● Required work: With the records in front of you, set every one of them down exactly.

● Supplied material:
::::::::
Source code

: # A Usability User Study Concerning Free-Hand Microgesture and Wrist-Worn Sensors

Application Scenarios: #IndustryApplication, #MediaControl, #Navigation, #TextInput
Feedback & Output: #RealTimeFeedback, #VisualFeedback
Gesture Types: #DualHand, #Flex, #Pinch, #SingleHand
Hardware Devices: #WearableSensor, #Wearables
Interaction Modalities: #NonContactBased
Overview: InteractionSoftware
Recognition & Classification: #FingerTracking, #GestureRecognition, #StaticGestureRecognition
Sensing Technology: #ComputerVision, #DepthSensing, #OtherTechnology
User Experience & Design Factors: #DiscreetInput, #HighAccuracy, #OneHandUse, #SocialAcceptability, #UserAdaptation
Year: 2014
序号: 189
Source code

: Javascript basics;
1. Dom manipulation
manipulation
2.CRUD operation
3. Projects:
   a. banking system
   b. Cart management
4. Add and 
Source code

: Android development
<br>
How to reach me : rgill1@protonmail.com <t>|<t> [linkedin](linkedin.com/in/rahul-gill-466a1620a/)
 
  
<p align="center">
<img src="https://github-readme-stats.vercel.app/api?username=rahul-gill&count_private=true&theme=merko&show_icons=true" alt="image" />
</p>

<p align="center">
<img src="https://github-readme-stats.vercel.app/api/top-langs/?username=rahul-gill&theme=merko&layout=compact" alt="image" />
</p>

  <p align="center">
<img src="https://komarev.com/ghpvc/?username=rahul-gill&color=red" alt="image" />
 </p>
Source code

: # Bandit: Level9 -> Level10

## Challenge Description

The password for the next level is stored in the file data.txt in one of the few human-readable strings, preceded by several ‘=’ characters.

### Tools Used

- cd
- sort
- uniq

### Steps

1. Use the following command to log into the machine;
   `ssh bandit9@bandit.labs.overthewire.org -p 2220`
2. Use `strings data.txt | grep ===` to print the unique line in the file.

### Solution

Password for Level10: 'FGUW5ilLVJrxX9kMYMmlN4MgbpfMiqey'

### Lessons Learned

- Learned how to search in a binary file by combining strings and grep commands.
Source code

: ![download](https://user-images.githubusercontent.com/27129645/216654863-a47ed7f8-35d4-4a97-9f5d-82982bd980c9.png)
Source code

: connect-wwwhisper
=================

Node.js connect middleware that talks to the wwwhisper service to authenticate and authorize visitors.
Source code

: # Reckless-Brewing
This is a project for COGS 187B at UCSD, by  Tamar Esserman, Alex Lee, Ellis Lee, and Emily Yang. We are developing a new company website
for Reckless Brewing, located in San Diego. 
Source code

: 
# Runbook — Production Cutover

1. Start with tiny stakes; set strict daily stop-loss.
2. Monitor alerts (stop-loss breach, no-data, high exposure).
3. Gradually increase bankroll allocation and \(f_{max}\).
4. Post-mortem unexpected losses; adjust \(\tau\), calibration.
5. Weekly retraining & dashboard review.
::::::::
● Output for this exercise:
Source code

: # A Usability User Study Concerning Free-Hand Microgesture and Wrist-Worn Sensors

Application Scenarios: #IndustryApplication, #MediaControl, #Navigation, #TextInput
Feedback & Output: #RealTimeFeedback, #VisualFeedback
Gesture Types: #DualHand, #Flex, #Pinch, #SingleHand
Hardware Devices: #WearableSensor, #Wearables
Interaction Modalities: #NonContactBased
Overview: InteractionSoftware
Recognition & Classification: #FingerTracking, #GestureRecognition, #StaticGestureRecognition
Sensing Technology: #ComputerVision, #DepthSensing, #OtherTechnology
User Experience & Design Factors: #DiscreetInput, #HighAccuracy, #OneHandUse, #SocialAcceptability, #UserAdaptation
Year: 2014
序号: 189
Source code

: Javascript basics;
1. Dom manipulation
manipulation
2.CRUD operation
3. Projects:
   a. banking system
   b. Cart management
4. Add and 
Source code

: Android development
<br>
How to reach me : rgill1@protonmail.com <t>|<t> [linkedin](linkedin.com/in/rahul-gill-466a1620a/)
 
  
<p align="center">
<img src="https://github-readme-stats.vercel.app/api?username=rahul-gill&count_private=true&theme=merko&show_icons=true" alt="image" />
</p>

<p align="center">
<img src="https://github-readme-stats.vercel.app/api/top-langs/?username=rahul-gill&theme=merko&layout=compact" alt="image" />
</p>

  <p align="center">
<img src="https://komarev.com/ghpvc/?username=rahul-gill&color=red" alt="image" />
 </p>
Source code

: # Bandit: Level9 -> Level10

## Challenge Description

The password for the next level is stored in the file data.txt in one of the few human-readable strings, preceded by several ‘=’ characters.

### Tools Used

- cd
- sort
- uniq

### Steps

1. Use the following command to log into the machine;
   `ssh bandit9@bandit.labs.overthewire.org -p 2220`
2. Use `strings data.txt | grep ===` to print the unique line in the file.

### Solution

Password for Level10: 'FGUW5ilLVJrxX9kMYMmlN4MgbpfMiqey'

### Lessons Learned

- Learned how to search in a binary file by combining strings and grep commands.
Source code

: ![download](https://user-images.githubusercontent.com/27129645/216654863-a47ed7f8-35d4-4a97-9f5d-82982bd980c9.png)
Source code

: connect-wwwhisper
=================

Node.js connect middleware that talks to the wwwhisper service to authenticate and authorize visitors.
Source code

: # Reckless-Brewing
This is a project for COGS 187B at UCSD, by  Tamar Esserman, Alex Lee, Ellis Lee, and Emily Yang. We are developing a new company website
for Reckless Brewing, located in San Diego. 
Source code

: 
# Runbook — Production Cutover

1. Start with tiny stakes; set strict daily stop-loss.
2. Monitor alerts (stop-loss breach, no-data, high exposure).
3. Gradually increase bankroll allocation and \(f_{max}\).
4. Post-mortem unexpected losses; adjust \(\tau\), calibration.
5. Weekly retraining & dashboard review.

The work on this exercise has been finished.